It’s estimated that 820 million people around the world don’t have enough to eat. The majority of them live in low-income rural areas of developing countries where farmers often rely on meager income from commodity crops like coffee, cacao and others. Volatile markets and limited options have left millions struggling to put food on the table, year after year.

While Food 4 Farmers focus is on Global Goal 2: Ending Hunger, there are numerous goals relevant to reaching a world without hunger.

Seasonal hunger, in particular is a persistent, insidious form of hunger that affects generations of people in a geographic region. Unlike famine, this period of food scarcity is a quiet cycle of predictable starvation that occurs between harvest seasons, when the previous year’s food stocks have dwindled, food prices are high, and income is scarce. 

Different regions have specific terms for this period: Los Meses Flacos, or the thin months;  seasons of hunger, times of silence, or the months of water. 

Ending seasonal hunger means finding sustainable ways to help vulnerable families to access and utilize food, diversify income, improve access to markets, and develop food security and livelihood strategies.

The UN established ‘Ending Hunger’ as one of the 17 Global Goals to be achieved by 2030. Food 4 Farmers’ work with coffee-farming families contributes to this goal by helping families build solutions that address seasonal hunger.

The Roots of Seasonal Hunger

While it’s often thought that conflict and natural disaster are the biggest drivers of undernourishment and malnutrition, chronic seasonal hunger is the most common cause. In his foreword to the book, Seasons of Hunger, economist Robert Chambers wrote that “seasonal hunger is the father of famine” and that “any development professional serious about poverty has…to be serious about seasonality.”

Ending seasonal hunger is not just about producing more food.

Unlike others who experience famine, people suffering chronic seasonal hunger may have access to food, but lack an adequate supply or enough healthy food that supplies all the vitamins and minerals they need to function well. As a result, they suffer from weak immune systems, and are more vulnerable to diseases and infections. Children who suffer from chronic hunger are particularly vulnerable, developing more slowly — both mentally and physically, their growth stunted by hunger.

The causes of seasonal hunger vary and include a lack of access to food, high food prices, lack of adequate long-term storage for food, environmental instability, and lack of diversified crops. The effects of seasonal hunger are also becoming more pronounced as the effects of climate change increase. A 2016 study estimated that the effects of climate change on food production could contribute to over 500,000 deaths per year by 2050.

What is Food Security?

“Food security” means that all people, at all times, have physical and economic access to sufficient food to meet their dietary needs for a productive and healthy life. Previously, it was believed that access to food was the only requirement for food security, but that perspective has changed over time to include four main pillars of food security. 
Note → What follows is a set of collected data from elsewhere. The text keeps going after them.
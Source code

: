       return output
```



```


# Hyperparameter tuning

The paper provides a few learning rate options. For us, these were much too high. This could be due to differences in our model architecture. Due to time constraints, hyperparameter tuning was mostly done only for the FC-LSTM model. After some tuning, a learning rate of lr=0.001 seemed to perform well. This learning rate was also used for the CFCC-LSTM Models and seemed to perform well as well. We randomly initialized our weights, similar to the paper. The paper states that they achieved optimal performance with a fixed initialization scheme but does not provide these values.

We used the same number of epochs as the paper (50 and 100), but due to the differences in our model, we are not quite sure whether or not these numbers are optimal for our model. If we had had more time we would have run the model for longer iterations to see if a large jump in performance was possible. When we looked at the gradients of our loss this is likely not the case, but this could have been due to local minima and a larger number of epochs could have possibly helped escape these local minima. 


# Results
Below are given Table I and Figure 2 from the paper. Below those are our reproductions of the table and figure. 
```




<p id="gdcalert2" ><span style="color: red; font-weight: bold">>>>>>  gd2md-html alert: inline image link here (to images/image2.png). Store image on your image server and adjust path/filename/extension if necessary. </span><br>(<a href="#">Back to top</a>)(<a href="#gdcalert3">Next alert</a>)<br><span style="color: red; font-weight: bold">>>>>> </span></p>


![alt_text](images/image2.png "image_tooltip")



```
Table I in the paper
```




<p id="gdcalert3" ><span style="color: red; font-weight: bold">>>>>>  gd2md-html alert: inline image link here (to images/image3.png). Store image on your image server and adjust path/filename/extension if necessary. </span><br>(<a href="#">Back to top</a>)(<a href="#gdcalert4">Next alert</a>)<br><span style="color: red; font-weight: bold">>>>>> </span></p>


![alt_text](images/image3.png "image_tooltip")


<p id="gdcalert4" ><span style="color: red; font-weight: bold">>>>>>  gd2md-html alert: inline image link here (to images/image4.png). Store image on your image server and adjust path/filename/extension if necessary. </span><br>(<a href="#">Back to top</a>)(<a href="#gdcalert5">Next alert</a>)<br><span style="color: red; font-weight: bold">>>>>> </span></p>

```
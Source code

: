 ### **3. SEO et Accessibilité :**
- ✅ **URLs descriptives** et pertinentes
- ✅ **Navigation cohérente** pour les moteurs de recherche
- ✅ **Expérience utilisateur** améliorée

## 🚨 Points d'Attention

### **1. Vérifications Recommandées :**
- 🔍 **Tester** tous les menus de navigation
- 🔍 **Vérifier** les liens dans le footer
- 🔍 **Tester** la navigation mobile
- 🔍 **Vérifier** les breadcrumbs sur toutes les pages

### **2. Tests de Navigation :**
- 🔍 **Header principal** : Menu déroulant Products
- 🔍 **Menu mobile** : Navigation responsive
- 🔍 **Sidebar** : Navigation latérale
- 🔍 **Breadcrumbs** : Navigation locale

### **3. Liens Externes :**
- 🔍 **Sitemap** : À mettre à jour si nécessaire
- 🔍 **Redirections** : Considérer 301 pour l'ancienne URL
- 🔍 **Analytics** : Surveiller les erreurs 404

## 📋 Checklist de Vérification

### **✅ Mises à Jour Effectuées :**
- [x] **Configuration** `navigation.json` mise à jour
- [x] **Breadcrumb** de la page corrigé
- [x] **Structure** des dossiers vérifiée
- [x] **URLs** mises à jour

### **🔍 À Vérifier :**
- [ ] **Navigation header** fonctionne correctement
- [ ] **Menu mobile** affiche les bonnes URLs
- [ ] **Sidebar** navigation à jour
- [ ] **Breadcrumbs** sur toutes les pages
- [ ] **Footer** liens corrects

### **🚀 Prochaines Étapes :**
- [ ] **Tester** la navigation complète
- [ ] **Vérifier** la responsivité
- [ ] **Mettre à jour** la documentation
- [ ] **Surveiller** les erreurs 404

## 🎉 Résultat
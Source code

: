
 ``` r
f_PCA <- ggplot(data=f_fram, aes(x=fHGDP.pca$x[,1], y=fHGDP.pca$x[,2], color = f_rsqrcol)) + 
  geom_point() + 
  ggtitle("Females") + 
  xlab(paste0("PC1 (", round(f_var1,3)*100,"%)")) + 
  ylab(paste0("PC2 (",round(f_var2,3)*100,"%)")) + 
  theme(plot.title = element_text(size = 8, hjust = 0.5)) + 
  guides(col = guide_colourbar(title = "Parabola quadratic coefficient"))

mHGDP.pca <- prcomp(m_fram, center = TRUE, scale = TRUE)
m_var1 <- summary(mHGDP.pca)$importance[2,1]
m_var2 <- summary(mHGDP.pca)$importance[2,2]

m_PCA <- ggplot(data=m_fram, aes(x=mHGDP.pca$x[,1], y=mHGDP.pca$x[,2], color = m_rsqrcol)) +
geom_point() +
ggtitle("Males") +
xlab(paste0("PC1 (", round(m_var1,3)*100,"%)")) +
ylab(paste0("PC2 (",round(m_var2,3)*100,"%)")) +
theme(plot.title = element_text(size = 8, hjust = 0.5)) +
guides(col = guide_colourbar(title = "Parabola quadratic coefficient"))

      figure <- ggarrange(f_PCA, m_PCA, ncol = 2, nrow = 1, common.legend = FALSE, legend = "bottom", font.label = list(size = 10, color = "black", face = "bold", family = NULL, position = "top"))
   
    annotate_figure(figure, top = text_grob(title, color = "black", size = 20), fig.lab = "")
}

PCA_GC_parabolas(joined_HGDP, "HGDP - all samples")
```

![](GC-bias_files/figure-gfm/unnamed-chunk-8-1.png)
These four pillars include:

  • Availability – There is consistent availability of ‘food in a quantity and quality sufficient to satisfy the dietary needs of individuals, free from adverse substances, and acceptable within a given culture.’ Availability of food can be disrupted by civil unrest, natural disasters or catastrophic changes in the global food system. According to World Bank projections on the effects of climate change, 2 million people could be displaced by 2050. Much of this has to do with access to food.
  • Access – People have sufficient income or resources to purchase or barter for appropriate and nutritious foods. Access to food can be direct by the ability of people to produce their own food, or indirect by their capacity to buy food at the marketplace.
  • Utilization – Food is properly prepared, stored and people have adequate knowledge of nutrition and child care techniques. The flood of cheap, calorie-rich food in many of the communities where coffee is grown has contributed to food insecurity by replacing traditional diets and crops with nutrient-deficient types of foods .
  • Stability – Access, utilization and availability must be considered over time. Stability looks at the resilience of a community’s food supply and the effects of weather conditions, political instability and economic factors. Seasonal hunger is a clear symptom of instability. The volatile market, over reliance on coffee for income and rising food prices all result in unstable access to food.
Women are leading the way to healthier, locally produced food. Chiapas, Mexico. Photo Julia Luckett

The Pillars of Food Security & Our Work

The ‘4’ in Food 4 Farmers name refers directly to the four pillars of food security. We work to find effective, lasting solutions to hunger by facilitating the implementation of sustainable food security programs in coffee-growing communities. Every community is different and their challenges vary, which is why we focus our efforts on accurately assessing needs and what pillars need to be addressed.